Итак, вкус — это чувство воображения, а не сердца. Это некое правило. То, что обосновывает правило вообще, — это различие между силой и применением, различие, которое может осуществить только воображение, поскольку оно рефлексирует и аффект, и его объект, отделяя последние от их актуальности, оживляя их в модусе возможного. Эстетика — наука, рассматривающая вещи и их бытийные характеристики подкатегорией силы или возможности. Статный мужчина, пожизненно заключенный в тюрьму, является объектом эстетического суждения не только потому, что его крепкость, сбалансированность, [особые] характеристики его тела отделены от актуального проявления и просто воображаемы, но и потому, что воображение в этом случае аффектируется такими характеристиками.8 Еще точнее Юм развивает данный тезис на примере трагедии. Проблема здесь такова: как нас может восхищать зрелище страданий, самих по себе неприятных и мучительных? Чем лучше поэт знает, как заставить нас страдать, ужасаться и возмущаться, «тем больше в нас удовлетворения».9 И, как замечает Юм, критикуя тезис Фонтенелле, мало сказать, что аффекты в трагедии просто вымышлены и ослаблены. Такое заявление указывает лишь на одну — негативную и наименее важную — сторону решения поставленной проблемы. Между реальностью и искусством нет никакого различия в степени; различие в степени — это только условие различия по природе.

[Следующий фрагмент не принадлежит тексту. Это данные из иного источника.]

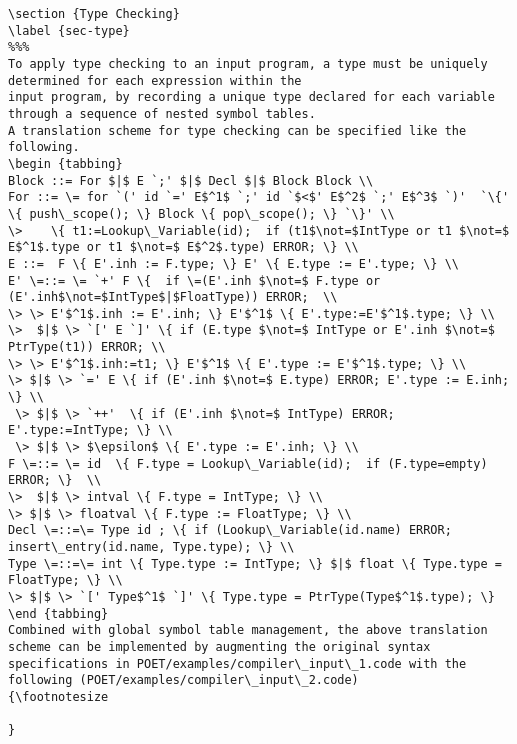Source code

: \documentclass[11pt]{article}
\begin{document}
\begin {verbatim}
\section {Type Checking}
\label {sec-type}
To apply type checking to an input program, a type must be uniquely determined for each expression within the 
input program, by recording a unique type declared for each variable through a sequence of nested symbol tables.
A translation scheme for type checking can be specified like the following. 
\begin {tabbing}
Block ::= For $|$ E `;' $|$ Decl $|$ Block Block \\
For ::= \= for `(' id `=' E$^1$ `;' id `$<$' E$^2$ `;' E$^3$ `)'  `\{' \{ push\_scope(); \} Block \{ pop\_scope(); \} `\}' \\  
\>    \{ t1:=Lookup\_Variable(id);  if (t1$\not=$IntType or t1 $\not=$ E$^1$.type or t1 $\not=$ E$^2$.type) ERROR; \} \\
E ::=  F \{ E'.inh := F.type; \} E' \{ E.type := E'.type; \} \\
E' \=::= \= `+' F \{  if \=(E'.inh $\not=$ F.type or (E'.inh$\not=$IntType$|$FloatType)) ERROR;  \\
\> \> E'$^1$.inh := E'.inh; \} E'$^1$ \{ E'.type:=E'$^1$.type; \} \\
\>  $|$ \> `[' E `]' \{ if (E.type $\not=$ IntType or E'.inh $\not=$ PtrType(t1)) ERROR; \\ 
\> \> E'$^1$.inh:=t1; \} E'$^1$ \{ E'.type := E'$^1$.type; \} \\
\> $|$ \> `=' E \{ if (E'.inh $\not=$ E.type) ERROR; E'.type := E.inh; \} \\
 \> $|$ \> `++'  \{ if (E'.inh $\not=$ IntType) ERROR; E'.type:=IntType; \} \\
 \> $|$ \> $\epsilon$ \{ E'.type := E'.inh; \} \\
F \=::= \= id  \{ F.type = Lookup\_Variable(id);  if (F.type=empty) ERROR; \}  \\
\>  $|$ \> intval \{ F.type = IntType; \} \\
\> $|$ \> floatval \{ F.type := FloatType; \} \\
Decl \=::=\= Type id ; \{ if (Lookup\_Variable(id.name) ERROR;   insert\_entry(id.name, Type.type); \} \\
Type \=::=\= int \{ Type.type := IntType; \} $|$ float \{ Type.type = FloatType; \} \\
\> $|$ \> `[' Type$^1$ `]' \{ Type.type = PtrType(Type$^1$.type); \}
\end {tabbing}
Combined with global symbol table management, the above translation scheme can be implemented by augmenting the original syntax specifications in POET/examples/compiler\_input\_1.code with the following (POET/examples/compiler\_input\_2.code)
{\footnotesize

}


\end{verbatim}
\end{document}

Итак, именно вымысел трагедии смягчает аффект посредством возбуждения нового чувства, а не только путем ослабления и умаления печали.10

Недостаточно, чтобы аффект воображался, а воображение в то же время аффектировалось. Трагедия, поскольку она инсценирует образ аффектов, питает благодаря аффектам воображение зрителей. Как рефлексированный интерес выходит за пределы своей пристрастности, так и рефлексированные аффекты меняют свое качество: грусть и уныние представленных аффектов уничтожаются в удовольствии от почти бесконечной игры воображения. Следовательно, объект искусства обладает своим особым модусом существования, который не является ни модусом реального объекта, ни модусом объекта актуального аффекта: пониженный уровень веры — условие другого вида веры. Искусственное обладает собственной верой.11

Теперь укажем на второй тип правила, правило свободы. Мы чувствуем, что воля, как вид аффекта, легко перемещается по всем направлениям и порождает представление (image) о самой себе даже там, где она не действует.

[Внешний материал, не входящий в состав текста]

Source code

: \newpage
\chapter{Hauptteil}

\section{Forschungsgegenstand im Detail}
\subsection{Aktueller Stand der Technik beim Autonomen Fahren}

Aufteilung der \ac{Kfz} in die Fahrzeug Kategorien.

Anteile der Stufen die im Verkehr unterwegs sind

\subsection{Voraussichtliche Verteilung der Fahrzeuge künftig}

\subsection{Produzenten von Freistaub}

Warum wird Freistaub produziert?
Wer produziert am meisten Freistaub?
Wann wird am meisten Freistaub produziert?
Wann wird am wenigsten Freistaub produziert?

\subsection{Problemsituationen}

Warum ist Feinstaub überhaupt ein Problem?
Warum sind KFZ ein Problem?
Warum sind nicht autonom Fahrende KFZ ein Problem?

Наконец, правило интереса и долга.

Можно признать два объекта находящимися в этом отношении [отношении причинности — пер.] друг к другу, когда один объект является причиной существования другого, равно как и тогда, когда первый оказывается причиной одного из действий или движений второго… Господином мы называем того, кто по своему положению, являющемуся результатом насилия или соглашения, имеет власть распоряжаться в известных случаях действиями другого человека, которого мы называем его слугою.12

Юм весьма скрупулезно анализирует и другой пример отношения, основанного на долге, то есть отношения, связывающего жену и мужа. Как объект реального аффекта, женщина не может обеспечить тому, кто ее любит, полную уверенность и безопасность: этому мешает анатомия, муж никогда не может быть уверен, что дети его.13 Отрефлексированная в воображении, такая неуверенность очищается и получает общественное и культурное содержание, проявляется как требование особых женских добродетелей: женщина — в той мере, в какой она является объектом возможного аффекта, — всегда должна оставаться целомудренной, скромной и порядочной.

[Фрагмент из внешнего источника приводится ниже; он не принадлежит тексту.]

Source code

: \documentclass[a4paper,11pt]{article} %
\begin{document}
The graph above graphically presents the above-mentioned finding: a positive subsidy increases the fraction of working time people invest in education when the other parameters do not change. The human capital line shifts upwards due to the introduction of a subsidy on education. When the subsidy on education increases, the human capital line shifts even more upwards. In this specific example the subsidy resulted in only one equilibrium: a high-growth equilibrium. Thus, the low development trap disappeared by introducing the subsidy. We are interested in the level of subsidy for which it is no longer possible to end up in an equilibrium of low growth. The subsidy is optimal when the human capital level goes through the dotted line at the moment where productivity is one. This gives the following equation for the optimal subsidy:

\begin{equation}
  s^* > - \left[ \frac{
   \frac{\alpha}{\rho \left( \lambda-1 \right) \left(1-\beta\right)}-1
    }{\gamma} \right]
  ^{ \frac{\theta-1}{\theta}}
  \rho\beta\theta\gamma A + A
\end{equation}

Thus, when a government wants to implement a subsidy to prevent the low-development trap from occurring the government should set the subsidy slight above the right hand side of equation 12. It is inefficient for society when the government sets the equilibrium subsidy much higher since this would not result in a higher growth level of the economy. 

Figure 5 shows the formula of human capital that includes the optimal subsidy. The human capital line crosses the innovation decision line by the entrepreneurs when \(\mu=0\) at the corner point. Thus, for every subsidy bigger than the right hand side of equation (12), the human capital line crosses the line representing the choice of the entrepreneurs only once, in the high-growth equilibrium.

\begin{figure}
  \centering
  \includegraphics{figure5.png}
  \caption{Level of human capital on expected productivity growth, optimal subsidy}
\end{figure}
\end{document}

Если уж соответствующее общее правило установлено, то люди склонны распространять его за пределы тех принципов, от которых оно произошло впервые. Так, самые распутные холостяки не могут не возмущаться любым проявлением бесстыдства или распутства у женщин.14

Следовательно, именно воображение делает рефлексию аффекта возможной. Общее правило — это отзвук привязанности в душе, в воображении. Правила суть отрефлексированные поступки, идеи практики. Значит, нам нужно модифицировать нашу первую — слишком уж простую — схему. Прежде мы видели, что принципы природы, качества аффектов должны исследоваться исключительно через их воздействие на душу. Однако такое воздействие состоит лишь в следующем: воображение аффектируется и фиксируется. Оно — простой результат действия, простой эффект. Теперь же мы видим, что следует добавить и сложный эффект: воображение рефлексирует привязанность, а привязанность отдается отзвуком в душе. В той мере, в какой принципы морали и аффекта воздействуют на душу, последняя перестает быть фантазией, она фиксируется и становится человеческой природой. Однако в той мере, в какой душа рефлексирует фиксирующие ее привязанности, она все еще является фантазией, но на другом уровне и новым способом. Фантазия восстанавливается в принципах собственной трансформации. Ибо по крайней мере что-то в привязанности избегает любой рефлексии. Именно то, что не может без противоречия быть отрефлексированным [в привязанности], определяет реальное проявление привязанностей, актуальность их пределов, действие, благодаря которому привязанности фиксируют душу в той или иной форме. Воображение, ставя под сомнение формы собственной стабильности, освобождает эти формы и освобождается от них; оно бесконечно их растягивает. Оно, так сказать, задает предел объекту фантазии, оно играет с этим пределом, представляя случайное как существенное, оно отделяет свою силу от ее актуального проявления. Подобное отделение, говорит Юм, — это иллюзия фантазии.15

Сила воображения состоит в том, чтобы воображать эту силу. Короче, аффект рефлексируется в воображении, только если воображение расширяет аффект. Общее правило и выступает таким абсолютным единством рефлексии аффекта в воображении и распространения аффекта с помощью воображения. Именно в этом смысле рефлексия и экстенсия суть одно.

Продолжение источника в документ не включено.